• TASK TO COMPLETE: Before printing, remove every picture; then print the lines below exactly, from the first line through the line containing "var ueditor = require('ueditor-nodejs');".

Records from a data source
════

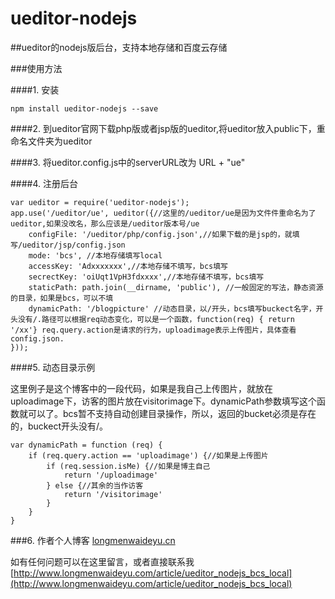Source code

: ueditor-nodejs
=============

##ueditor的nodejs版后台，支持本地存储和百度云存储

###使用方法

####1. 安装

	npm install ueditor-nodejs --save

####2. 到ueditor官网下载php版或者jsp版的ueditor,将ueditor放入public下，重命名文件夹为ueditor

####3. 将ueditor.config.js中的serverURL改为 URL + "ue"

####4. 注册后台

	var ueditor = require('ueditor-nodejs');
    app.use('/ueditor/ue', ueditor({//这里的/ueditor/ue是因为文件件重命名为了ueditor,如果没改名，那么应该是/ueditor版本号/ue
        configFile: '/ueditor/php/config.json',//如果下载的是jsp的，就填写/ueditor/jsp/config.json
        mode: 'bcs', //本地存储填写local
        accessKey: 'Adxxxxxxx',//本地存储不填写，bcs填写
        secrectKey: 'oiUqt1VpH3fdxxxx',//本地存储不填写，bcs填写
        staticPath: path.join(__dirname, 'public'), //一般固定的写法，静态资源的目录，如果是bcs，可以不填
        dynamicPath: '/blogpicture' //动态目录，以/开头，bcs填写buckect名字，开头没有/.路径可以根据req动态变化，可以是一个函数，function(req) { return '/xx'} req.query.action是请求的行为，uploadimage表示上传图片，具体查看config.json.
    }));

####5. 动态目录示例

这里例子是这个博客中的一段代码，如果是我自己上传图片，就放在uploadimage下，访客的图片放在visitorimage下。dynamicPath参数填写这个函数就可以了。bcs暂不支持自动创建目录操作，所以，返回的bucket必须是存在的，buckect开头没有/。

	var dynamicPath = function (req) {
		if (req.query.action == 'uploadimage') {//如果是上传图片
			if (req.session.isMe) {//如果是博主自己
				return '/uploadimage'
			} else {//其余的当作访客
				return '/visitorimage'
			}
		}
	}

###6. 作者个人博客
[longmenwaideyu.cn](http://longmenwaideyu.cn)

如有任何问题可以在这里留言，或者直接联系我
[http://www.longmenwaideyu.com/article/ueditor_nodejs_bcs_local](http://www.longmenwaideyu.com/article/ueditor_nodejs_bcs_local)

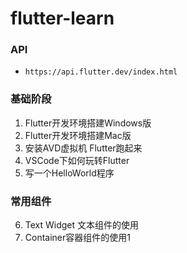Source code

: # flutter-learn

### API 

* `https://api.flutter.dev/index.html`

### 基础阶段
1. Flutter开发环境搭建Windows版
2. Flutter开发环境搭建Mac版
3. 安装AVD虚拟机 Flutter跑起来
4. VSCode下如何玩转Flutter
5. 写一个HelloWorld程序

### 常用组件
6. Text Widget 文本组件的使用
7. Container容器组件的使用1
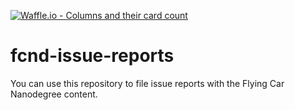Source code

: [![Waffle.io - Columns and their card count](https://badge.waffle.io/udacity/fcnd-issue-reports.png?columns=all)](https://waffle.io/udacity/fcnd-issue-reports?utm_source=badge)
# fcnd-issue-reports
You can use this repository to file issue reports with the Flying Car Nanodegree content.

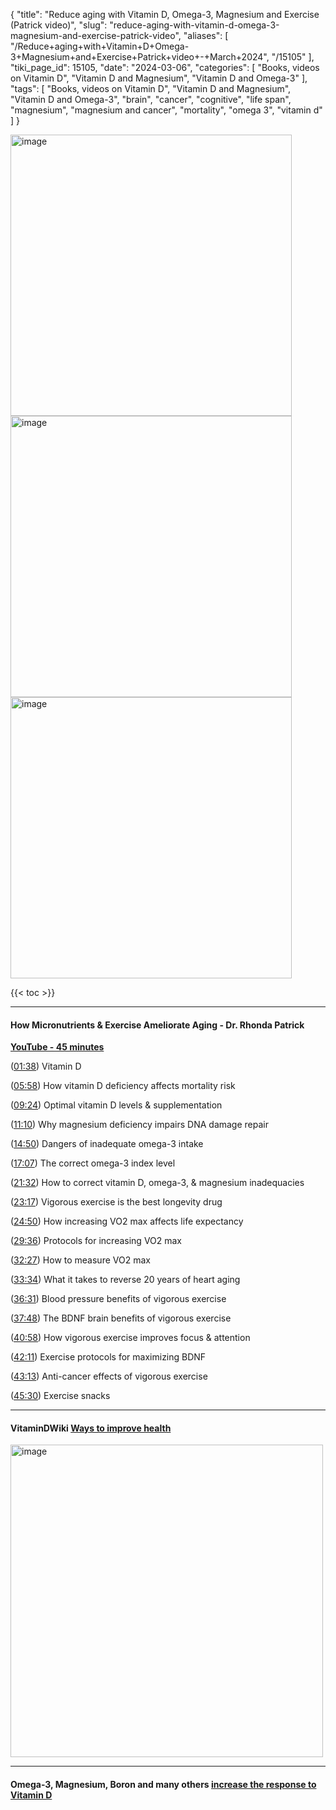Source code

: {
    "title": "Reduce aging with Vitamin D, Omega-3, Magnesium and Exercise (Patrick video)",
    "slug": "reduce-aging-with-vitamin-d-omega-3-magnesium-and-exercise-patrick-video",
    "aliases": [
        "/Reduce+aging+with+Vitamin+D+Omega-3+Magnesium+and+Exercise+Patrick+video+-+March+2024",
        "/15105"
    ],
    "tiki_page_id": 15105,
    "date": "2024-03-06",
    "categories": [
        "Books, videos on Vitamin D",
        "Vitamin D and Magnesium",
        "Vitamin D and Omega-3"
    ],
    "tags": [
        "Books, videos on Vitamin D",
        "Vitamin D and Magnesium",
        "Vitamin D and Omega-3",
        "brain",
        "cancer",
        "cognitive",
        "life span",
        "magnesium",
        "magnesium and cancer",
        "mortality",
        "omega 3",
        "vitamin d"
    ]
}


<img src="https://d1bk1kqxc0sym.cloudfront.net/attachments/png/smokers-omega-3-patrick.png" alt="image" width="450">

<img src="https://d1bk1kqxc0sym.cloudfront.net/attachments/png/reverse-epigenetic-age.png" alt="image" width="450">

<img src="https://d1bk1kqxc0sym.cloudfront.net/attachments/png/omega-3-reduces-scd.png" alt="image" width="450">

{{< toc >}}

---

#### How Micronutrients & Exercise Ameliorate Aging - Dr. Rhonda Patrick

 **[YouTube - 45 minutes](https://www.youtube.com/watch?v=uGNLrWxsTiw&ab_channel=FoundMyFitness)** 

([01:38](https://www.youtube.com/watch?v=uGNLrWxsTiw&t=98s)) Vitamin D

([05:58](https://www.youtube.com/watch?v=uGNLrWxsTiw&t=358s)) How vitamin D deficiency affects mortality risk

([09:24](https://www.youtube.com/watch?v=uGNLrWxsTiw&t=564s)) Optimal vitamin D levels & supplementation

([11:10](https://www.youtube.com/watch?v=uGNLrWxsTiw&t=670s)) Why magnesium deficiency impairs DNA damage repair

([14:50](https://www.youtube.com/watch?v=uGNLrWxsTiw&t=890s)) Dangers of inadequate omega-3 intake

([17:07](https://www.youtube.com/watch?v=uGNLrWxsTiw&t=1027s)) The correct omega-3 index level

([21:32](https://www.youtube.com/watch?v=uGNLrWxsTiw&t=1292s)) How to correct vitamin D, omega-3, & magnesium inadequacies

([23:17](https://www.youtube.com/watch?v=uGNLrWxsTiw&t=1397s)) Vigorous exercise is the best longevity drug

([24:50](https://www.youtube.com/watch?v=uGNLrWxsTiw&t=1490s)) How increasing VO2 max affects life expectancy

([29:36](https://www.youtube.com/watch?v=uGNLrWxsTiw&t=1776s)) Protocols for increasing VO2 max

([32:27](https://www.youtube.com/watch?v=uGNLrWxsTiw&t=1947s)) How to measure VO2 max

([33:34](https://www.youtube.com/watch?v=uGNLrWxsTiw&t=2014s)) What it takes to reverse 20 years of heart aging

([36:31](https://www.youtube.com/watch?v=uGNLrWxsTiw&t=2191s)) Blood pressure benefits of vigorous exercise

([37:48](https://www.youtube.com/watch?v=uGNLrWxsTiw&t=2268s)) The BDNF brain benefits of vigorous exercise

([40:58](https://www.youtube.com/watch?v=uGNLrWxsTiw&t=2458s)) How vigorous exercise improves focus & attention

([42:11](https://www.youtube.com/watch?v=uGNLrWxsTiw&t=2531s)) Exercise protocols for maximizing BDNF

([43:13](https://www.youtube.com/watch?v=uGNLrWxsTiw&t=2593s)) Anti-cancer effects of vigorous exercise

([45:30](https://www.youtube.com/watch?v=uGNLrWxsTiw&t=2730s)) Exercise snacks 

---

#### VitaminDWiki [Ways to improve health](/posts/ways-to-improve-health)

<img src="/attachments/d3.mock.jpg" alt="image" width="500">

---

#### Omega-3, Magnesium, Boron and many others [increase the response to Vitamin D](/posts/reasons-for-low-response-to-vitamin-d)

════

• EXERCISE ANSWER:
Source code

: ueditor-nodejs
=============

##ueditor的nodejs版后台，支持本地存储和百度云存储

###使用方法

####1. 安装

	npm install ueditor-nodejs --save

####2. 到ueditor官网下载php版或者jsp版的ueditor,将ueditor放入public下，重命名文件夹为ueditor

####3. 将ueditor.config.js中的serverURL改为 URL + "ue"

####4. 注册后台

	var ueditor = require('ueditor-nodejs');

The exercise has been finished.